→ ACTIVITY: The answer is a single number: the count of lines below in which the word "query" appears.

Items listed in a dataset:
Content starts

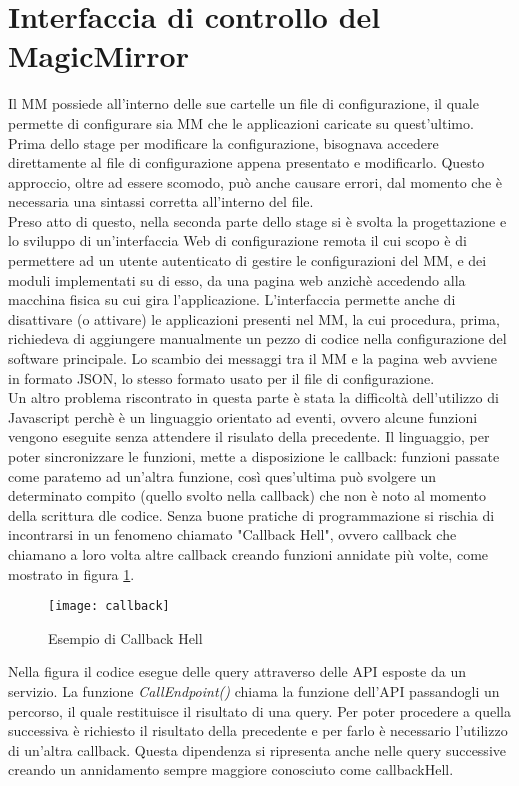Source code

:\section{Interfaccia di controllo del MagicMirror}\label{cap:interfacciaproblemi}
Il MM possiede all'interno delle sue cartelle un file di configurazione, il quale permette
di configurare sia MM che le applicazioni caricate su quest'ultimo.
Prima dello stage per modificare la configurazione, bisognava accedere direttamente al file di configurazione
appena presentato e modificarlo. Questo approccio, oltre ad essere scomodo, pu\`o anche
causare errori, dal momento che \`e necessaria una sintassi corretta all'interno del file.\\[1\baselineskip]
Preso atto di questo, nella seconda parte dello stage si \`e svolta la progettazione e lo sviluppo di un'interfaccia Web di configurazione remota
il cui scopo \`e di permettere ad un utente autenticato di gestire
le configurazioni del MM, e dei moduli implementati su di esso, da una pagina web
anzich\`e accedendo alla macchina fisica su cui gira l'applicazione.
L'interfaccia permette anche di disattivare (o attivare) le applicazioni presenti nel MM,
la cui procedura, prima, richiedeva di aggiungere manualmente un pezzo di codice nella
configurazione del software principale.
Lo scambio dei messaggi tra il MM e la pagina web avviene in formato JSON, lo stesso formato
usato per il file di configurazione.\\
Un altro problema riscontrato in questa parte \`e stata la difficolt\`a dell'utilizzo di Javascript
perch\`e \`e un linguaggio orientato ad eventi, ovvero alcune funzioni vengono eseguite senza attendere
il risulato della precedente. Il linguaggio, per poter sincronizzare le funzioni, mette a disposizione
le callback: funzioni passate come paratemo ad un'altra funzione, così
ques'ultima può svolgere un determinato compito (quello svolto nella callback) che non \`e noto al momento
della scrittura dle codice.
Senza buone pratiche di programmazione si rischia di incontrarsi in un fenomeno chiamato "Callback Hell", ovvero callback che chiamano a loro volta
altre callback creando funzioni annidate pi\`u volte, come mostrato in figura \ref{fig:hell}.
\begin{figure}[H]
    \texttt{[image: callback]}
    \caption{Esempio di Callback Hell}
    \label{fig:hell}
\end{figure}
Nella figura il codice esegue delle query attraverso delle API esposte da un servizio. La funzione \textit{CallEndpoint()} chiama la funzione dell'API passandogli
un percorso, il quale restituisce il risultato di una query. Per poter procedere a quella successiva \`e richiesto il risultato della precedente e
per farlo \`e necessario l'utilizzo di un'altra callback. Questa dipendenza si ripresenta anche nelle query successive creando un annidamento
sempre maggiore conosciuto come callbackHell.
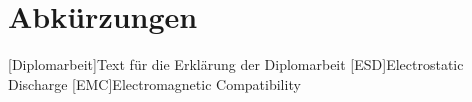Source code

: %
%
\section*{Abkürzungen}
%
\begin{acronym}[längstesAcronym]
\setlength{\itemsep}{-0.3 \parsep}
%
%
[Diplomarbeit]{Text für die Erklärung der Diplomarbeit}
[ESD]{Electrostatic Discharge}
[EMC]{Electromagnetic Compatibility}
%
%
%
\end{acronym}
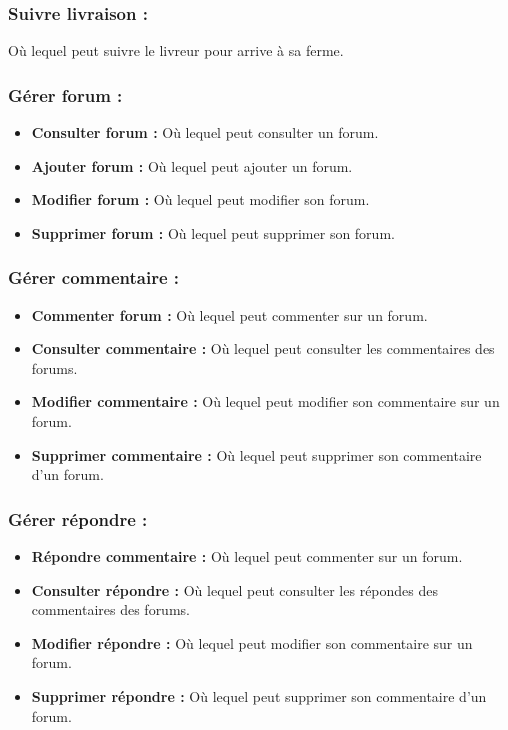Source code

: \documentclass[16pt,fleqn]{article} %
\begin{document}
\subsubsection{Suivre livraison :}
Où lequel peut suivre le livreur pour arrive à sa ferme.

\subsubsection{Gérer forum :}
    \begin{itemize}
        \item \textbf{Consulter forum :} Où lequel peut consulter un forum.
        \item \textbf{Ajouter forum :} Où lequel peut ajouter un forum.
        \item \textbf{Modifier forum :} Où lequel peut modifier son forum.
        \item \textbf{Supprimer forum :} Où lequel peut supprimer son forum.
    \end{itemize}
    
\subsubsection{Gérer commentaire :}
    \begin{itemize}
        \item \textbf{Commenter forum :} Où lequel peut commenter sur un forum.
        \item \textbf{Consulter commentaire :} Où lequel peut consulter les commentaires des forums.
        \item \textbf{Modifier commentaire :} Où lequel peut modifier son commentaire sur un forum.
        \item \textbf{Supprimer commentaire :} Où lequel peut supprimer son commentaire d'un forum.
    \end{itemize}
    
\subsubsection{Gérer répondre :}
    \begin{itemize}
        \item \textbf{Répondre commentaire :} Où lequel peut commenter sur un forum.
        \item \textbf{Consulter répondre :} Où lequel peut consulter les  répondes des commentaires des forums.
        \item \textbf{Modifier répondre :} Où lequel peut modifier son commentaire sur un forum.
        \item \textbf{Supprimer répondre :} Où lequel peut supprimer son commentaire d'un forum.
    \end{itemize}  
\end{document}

Content ends

→ RESPONSE TO THIS EXERCISE: 3